地中熱交換には主に3つの方式
需給の温度差に注目し設置
横浜企業経営支援財団は6月17日、第2回横浜地中熱研究会を開催した。テーマは「地中熱ヒートポンプシステムの構成とシステム設計」(三菱マテリアルテクノ資源・環境・エネルギー事業部ドリリング部、石上孝氏)と、「地中熱利用技術を含むサステナブル建築の先導事例」(慶應義塾大学理工学部システムデザイン工学科、伊香賀俊治教授)。
■地中熱のCOPは4~5
石上氏はシステム設計と地中熱ヒートポンプの原理について解説した。地中熱は年間を通して一定しているため、夏冬で大きな温度差のある空気熱より効率的に熱交換できると説明し、たとえば、エネルギー消費効率を示すCOP(成績係数)で暖房をみると、電気ヒーターを1とした場合エアコンは3~4。これに対して地中熱は4~5となるとした。
また、地中熱交換器から供給する熱と、空調機などで必要とする熱の温度差が小さければ小さいほど、冷媒の圧縮と膨圧を最小限に抑えられるため、ヒートポンプの電力消費量を少なくできるという。システム設計はこれに注目し、夏場の空調、床暖房、温水プールなど地中熱と温度の差の少ない2次側の利用を考えることが大切とした。
■コストを考えた3つの方式
一方、同氏は地中熱交換器方式には主に①ボアホール方式、②基礎杭方式、③水平熱交換方式の3つがあるとした。ボアホール方式は、ソニックドリル工法(特殊振動工法)で179mm径の穴を垂直に100m前後掘削するもの。そこに外径34mm(サイズ25A)の高密度ポリエチレン管を珪砂などの充填材とともにU字型に埋め込み、Uチューブとする。Uチューブの中には、水または不凍液を入れる。これは他の方式も同じ。なお、掘削間隔は4~5mが適当という。
基礎杭方式は基礎杭の鉄筋籠の外側に数組のUチューブを垂直に取りつけ、基礎杭とともに地中に埋め込む方式。熱交換器用の掘削が不要となるのでイニシャルコストを削減できるが、基礎と抱き合わせのため施工精度の確保が求められる。

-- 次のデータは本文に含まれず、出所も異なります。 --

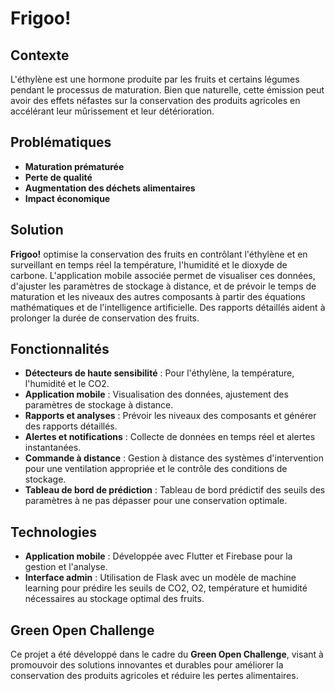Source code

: # **Frigoo!**


## **Contexte**
L'éthylène est une hormone produite par les fruits et certains légumes pendant le processus de maturation. Bien que naturelle, cette émission peut avoir des effets néfastes sur la conservation des produits agricoles en accélérant leur mûrissement et leur détérioration.

## **Problématiques**
- **Maturation prématurée**
- **Perte de qualité**
- **Augmentation des déchets alimentaires**
- **Impact économique**

## **Solution**
**Frigoo!** optimise la conservation des fruits en contrôlant l'éthylène et en surveillant en temps réel la température, l'humidité et le dioxyde de carbone. L'application mobile associée permet de visualiser ces données, d'ajuster les paramètres de stockage à distance, et de prévoir le temps de maturation et les niveaux des autres composants à partir des équations mathématiques et de l'intelligence artificielle. Des rapports détaillés aident à prolonger la durée de conservation des fruits.

## **Fonctionnalités**
- **Détecteurs de haute sensibilité** : Pour l'éthylène, la température, l'humidité et le CO2.
- **Application mobile** : Visualisation des données, ajustement des paramètres de stockage à distance.
- **Rapports et analyses** : Prévoir les niveaux des composants et générer des rapports détaillés.
- **Alertes et notifications** : Collecte de données en temps réel et alertes instantanées.
- **Commande à distance** : Gestion à distance des systèmes d'intervention pour une ventilation appropriée et le contrôle des conditions de stockage.
- **Tableau de bord de prédiction** : Tableau de bord prédictif des seuils des paramètres à ne pas dépasser pour une conservation optimale.

## **Technologies**
- **Application mobile** : Développée avec Flutter et Firebase pour la gestion et l'analyse.
- **Interface admin** : Utilisation de Flask avec un modèle de machine learning pour prédire les seuils de CO2, O2, température et humidité nécessaires au stockage optimal des fruits.

## **Green Open Challenge**
Ce projet a été développé dans le cadre du **Green Open Challenge**, visant à promouvoir des solutions innovantes et durables pour améliorer la conservation des produits agricoles et réduire les pertes alimentaires. 

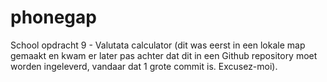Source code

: # phonegap

School opdracht 9 - Valutata calculator
(dit was eerst in een lokale map gemaakt en kwam er later pas achter dat dit in een Github repository moet worden ingeleverd, vandaar dat 1 grote commit is. Excusez-moi).
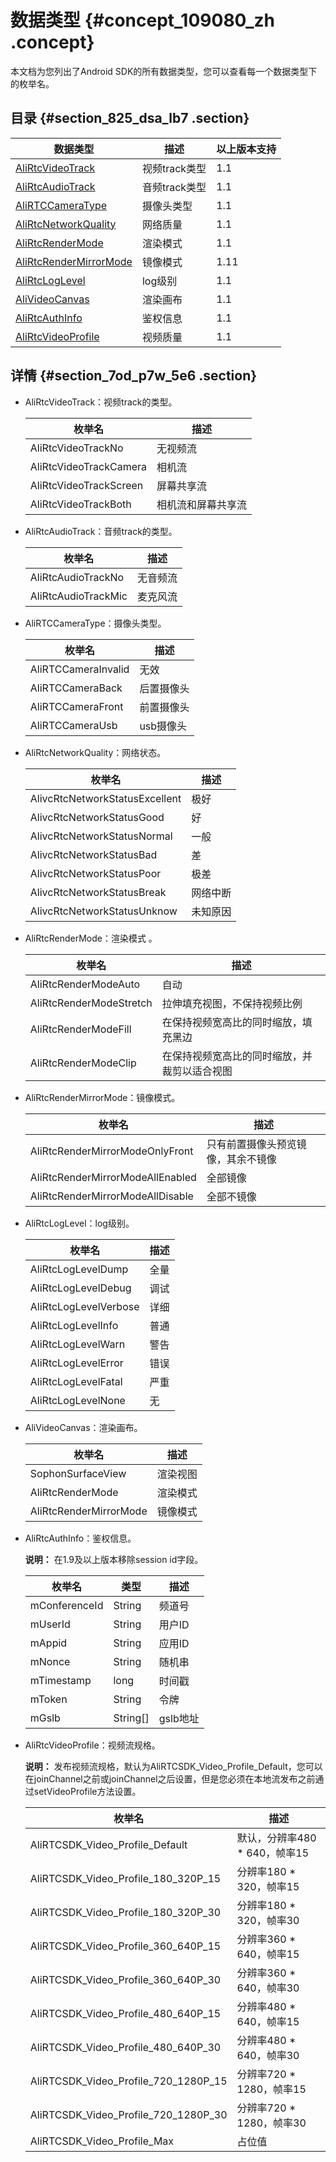 # 数据类型 {#concept_109080_zh .concept}

本文档为您列出了Android SDK的所有数据类型，您可以查看每一个数据类型下的枚举名。

## 目录 {#section_825_dsa_lb7 .section}

|数据类型|描述|以上版本支持|
|----|--|------|
|[AliRtcVideoTrack](#)|视频track类型|1.1|
|[AliRtcAudioTrack](#)|音频track类型|1.1|
|[AliRTCCameraType](#)|摄像头类型|1.1|
|[AliRtcNetworkQuality](#)|网络质量|1.1|
|[AliRtcRenderMode](#)|渲染模式|1.1|
|[AliRtcRenderMirrorMode](#)|镜像模式|1.11|
|[AliRtcLogLevel](#)|log级别|1.1|
|[AliVideoCanvas](#)|渲染画布|1.1|
|[AliRtcAuthInfo](#)|鉴权信息|1.1|
|[AliRtcVideoProfile](#)|视频质量|1.1|

## 详情 {#section_7od_p7w_5e6 .section}

-   AliRtcVideoTrack：视频track的类型。

    |枚举名|描述|
    |---|--|
    |AliRtcVideoTrackNo|无视频流|
    |AliRtcVideoTrackCamera|相机流|
    |AliRtcVideoTrackScreen|屏幕共享流|
    |AliRtcVideoTrackBoth|相机流和屏幕共享流|

-   AliRtcAudioTrack：音频track的类型。

    |枚举名|描述|
    |---|--|
    |AliRtcAudioTrackNo|无音频流|
    |AliRtcAudioTrackMic|麦克风流|

-   AliRTCCameraType：摄像头类型。

    |枚举名|描述|
    |---|--|
    |AliRTCCameraInvalid|无效|
    |AliRTCCameraBack|后置摄像头|
    |AliRTCCameraFront|前置摄像头|
    |AliRTCCameraUsb|usb摄像头|

-   AliRtcNetworkQuality：网络状态。

    |枚举名|描述|
    |---|--|
    |AlivcRtcNetworkStatusExcellent|极好|
    |AlivcRtcNetworkStatusGood|好|
    |AlivcRtcNetworkStatusNormal|一般|
    |AlivcRtcNetworkStatusBad|差|
    |AlivcRtcNetworkStatusPoor|极差|
    |AlivcRtcNetworkStatusBreak|网络中断|
    |AlivcRtcNetworkStatusUnknow|未知原因|

-   AliRtcRenderMode：渲染模式 。

    |枚举名|描述|
    |---|--|
    |AliRtcRenderModeAuto|自动|
    |AliRtcRenderModeStretch|拉伸填充视图，不保持视频比例|
    |AliRtcRenderModeFill|在保持视频宽高比的同时缩放，填充黑边|
    |AliRtcRenderModeClip|在保持视频宽高比的同时缩放，并裁剪以适合视图|

-   AliRtcRenderMirrorMode：镜像模式。

    |枚举名|描述|
    |---|--|
    |AliRtcRenderMirrorModeOnlyFront|只有前置摄像头预览镜像，其余不镜像|
    |AliRtcRenderMirrorModeAllEnabled|全部镜像|
    |AliRtcRenderMirrorModeAllDisable|全部不镜像|

-   AliRtcLogLevel：log级别。

    |枚举名|描述|
    |---|--|
    |AliRtcLogLevelDump|全量|
    |AliRtcLogLevelDebug|调试|
    |AliRtcLogLevelVerbose|详细|
    |AliRtcLogLevelInfo|普通|
    |AliRtcLogLevelWarn|警告|
    |AliRtcLogLevelError|错误|
    |AliRtcLogLevelFatal|严重|
    |AliRtcLogLevelNone|无|

-   AliVideoCanvas：渲染画布。

    |枚举名|描述|
    |---|--|
    |SophonSurfaceView|渲染视图|
    |AliRtcRenderMode|渲染模式|
    |AliRtcRenderMirrorMode|镜像模式|

-   AliRtcAuthInfo：鉴权信息。

    **说明：** 在1.9及以上版本移除session id字段。

    |枚举名|类型|描述|
    |---|--|--|
    |mConferenceId|String|频道号|
    |mUserId|String|用户ID|
    |mAppid|String|应用ID|
    |mNonce|String|随机串|
    |mTimestamp|long|时间戳|
    |mToken|String|令牌|
    |mGslb|String\[\]|gslb地址|

-   AliRtcVideoProfile：视频流规格。

    **说明：** 发布视频流规格，默认为AliRTCSDK\_Video\_Profile\_Default，您可以在joinChannel之前或joinChannel之后设置，但是您必须在本地流发布之前通过setVideoProfile方法设置。

    |枚举名|描述|
    |---|--|
    |AliRTCSDK\_Video\_Profile\_Default|默认，分辨率480 \* 640，帧率15|
    |AliRTCSDK\_Video\_Profile\_180\_320P\_15|分辨率180 \* 320，帧率15|
    |AliRTCSDK\_Video\_Profile\_180\_320P\_30|分辨率180 \* 320，帧率30|
    |AliRTCSDK\_Video\_Profile\_360\_640P\_15|分辨率360 \* 640，帧率15|
    |AliRTCSDK\_Video\_Profile\_360\_640P\_30|分辨率360 \* 640，帧率30|
    |AliRTCSDK\_Video\_Profile\_480\_640P\_15|分辨率480 \* 640，帧率15|
    |AliRTCSDK\_Video\_Profile\_480\_640P\_30|分辨率480 \* 640，帧率30|
    |AliRTCSDK\_Video\_Profile\_720\_1280P\_15|分辨率720 \* 1280，帧率15|
    |AliRTCSDK\_Video\_Profile\_720\_1280P\_30|分辨率720 \* 1280，帧率30|
    |AliRTCSDK\_Video\_Profile\_Max|占位值|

水平熱交換方式は地中1.5m程度の深さに例えばコイル状の地中熱交換器を連続して水平に埋めるもので、こちらもコスト削減になる。ただし面積で熱を取るので敷地が一定以上に広くなければならず、農地や工場などに適している。
また、国内の技術動向も紹介した。そのひとつは、北海道大学が設計・性能予測ツールとして開発した「Ground Club(グランドクラブ)」で、地中熱交換器を設置する際の基本設計に利用できるという。
2つめは、産業技術総合研究所の水文環境図で、仙台、秋田、関東、濃尾各平野の地下水の情報が手に入れられるという。3つめは入門書。北海道大学地中熱利用システム工学講座の『地中熱ヒートポンプシステム』がわかりやすいとした。
■CO2の40%は建築関連
伊香賀教授は日本のCO2の排出量の40%は建築関連とし、低炭素社会の構築に向けたロードマップを踏まえ、地中熱を含めた再生可能エネルギーの利用促進を訴えた。たとえば、市は横浜市環境配慮評価認証制度をスタートさせており、新築分譲マンションの販売で環境性能表示をしている。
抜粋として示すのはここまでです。